Published October 8, 2014 at 10:00 a.m.

Curses, Foiled Again

Security guards at a Seattle department store had no trouble spotting a shoplifter. She was carrying 23 purses and handbags. When confronted, the woman dropped the items and ran. Police said the suspect reentered the store by another entrance and grabbed eight more handbags and purses. A security guard stopped and handcuffed her when she tried leaving by the same door as the first time. (Seattle's KOMO-TV)

Future Friend

A robot designed to read and respond to human emotions will be sold at Sprint stores in the United States by next summer. Marketed by SoftBank, the four-foot-tall humanoid, named Pepper, dances, tells jokes and estimates human emotions based on observed expressions. SoftBank chairman Mayayoshi Son said the company is investing in robotics to boost Japan's domestic production, adding that he expects to replace 90 million jobs with 30 million robots. (Bloomberg News)

Second-Amendment Follies

George Byrd IV, 31, denied shooting through a neighbor's window in Middletown, Pa., but then told police he did fire the gun, but only because he was unfamiliar with guns and thought firing it was the only way to unload it. (Bucks County Courier Times)

A restaurant in Port Allen, La., began offering a 10 percent discount to customers who bring their guns with them. "If you have a gun on you, I'm going to give you a discount," Kevin Cox, owner of Bergeron's Restaurant, said, hoping the move will discourage robbers. "As long as everybody has a gun, we're all the same size." (Baton Rouge's WVLA-TV)

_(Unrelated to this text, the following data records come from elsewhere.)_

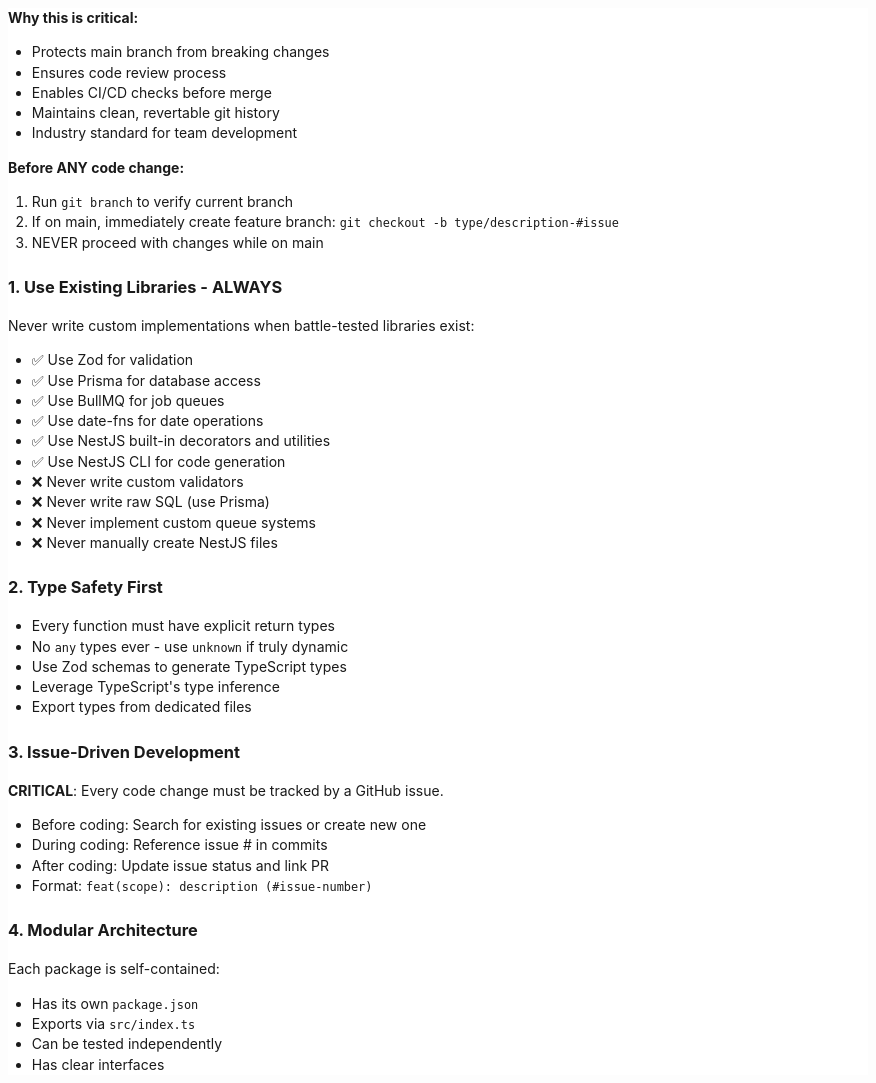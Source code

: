 **Why this is critical:**

- Protects main branch from breaking changes
- Ensures code review process
- Enables CI/CD checks before merge
- Maintains clean, revertable git history
- Industry standard for team development

**Before ANY code change:**

1. Run `git branch` to verify current branch
2. If on main, immediately create feature branch: `git checkout -b type/description-#issue`
3. NEVER proceed with changes while on main

### 1. Use Existing Libraries - ALWAYS

Never write custom implementations when battle-tested libraries exist:

- ✅ Use Zod for validation
- ✅ Use Prisma for database access
- ✅ Use BullMQ for job queues
- ✅ Use date-fns for date operations
- ✅ Use NestJS built-in decorators and utilities
- ✅ Use NestJS CLI for code generation
- ❌ Never write custom validators
- ❌ Never write raw SQL (use Prisma)
- ❌ Never implement custom queue systems
- ❌ Never manually create NestJS files

### 2. Type Safety First

- Every function must have explicit return types
- No `any` types ever - use `unknown` if truly dynamic
- Use Zod schemas to generate TypeScript types
- Leverage TypeScript's type inference
- Export types from dedicated files

### 3. Issue-Driven Development

**CRITICAL**: Every code change must be tracked by a GitHub issue.

- Before coding: Search for existing issues or create new one
- During coding: Reference issue # in commits
- After coding: Update issue status and link PR
- Format: `feat(scope): description (#issue-number)`

### 4. Modular Architecture

Each package is self-contained:

- Has its own `package.json`
- Exports via `src/index.ts`
- Can be tested independently
- Has clear interfaces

Second Amendment v. First Amendment

A firing range in Hot Springs, Ark., banned Muslims. "This is not a coffee and doughnut shop," Jan Morgan, owner of the Gun Cave Indoor Firing Range, blogged. "People are shooting guns in close proximity to each other, so my patrons depend on me and my discretion regarding who I allow to shoot beside them. Why would I want to rent or sell a gun and hand ammunition to someone who aligns himself with a religion that commands him to kill me?" (Little Rock's Arkansas Times)

Let This Be a Lesson

A judge in Columbus, Ohio, who teaches local high school students the dangers of drunk driving by moving an actual drunk-driving trial to the school, was charged with drunk driving. Police said Perry County Judge Dean L. Wilson, 60, was driving a Mercedes-Benz loaner when he sideswiped a bus and kept driving until officers stopped him. He is on record as taking pride in helping deter students from drinking and driving by viewing the trials, which have become a tradition and are scheduled each year to coincide with prom season. Wilson refused to take a breath test. (Columbus Dispatch)

Crises of the Week

The latest food found to cause cancer is toast, especially dark toast or worse, burned. The European Food Safety Authority identified the culprit as acrylamide, a chemical that forms when certain starchy foods are baked, fried or roasted at high temperatures to make them crispy and crunchy and to add taste. It's found mainly in potato chips, soft and crispy breads, cookies, crackers, cakes, cereals and instant coffee. The agency advised eating toast only when it is light yellow. (Britain's Daily Mail)

Join the Club

Former Federal Reserve chairman Ben S. Bernake, 60, who receives $250,000 per speaking engagement, told an audience at a conference in Chicago that he recently tried to refinance his mortgage but "was unsuccessful in doing so." (Bloomberg News)

Sound Move

Detroit police have identified what appear to be 24 shootings since they began a pilot program using light pole sensors to pinpoint where shots are fired. ShotSpotter technology uses the sensors to detect loud, explosive noises, then relay information to a computer, which then calculates the shooter's position, speed and direction traveled. ShotSpotter's manufacturer, California-based SST Inc., said the system can give the exact street address, number of rounds, the time shots were fired and whether two types of guns were used. The only glitch, Police Chief James Craig said, is, "We're still doing some testing to determine if what we're hearing are indeed gunshots." (Detroit News)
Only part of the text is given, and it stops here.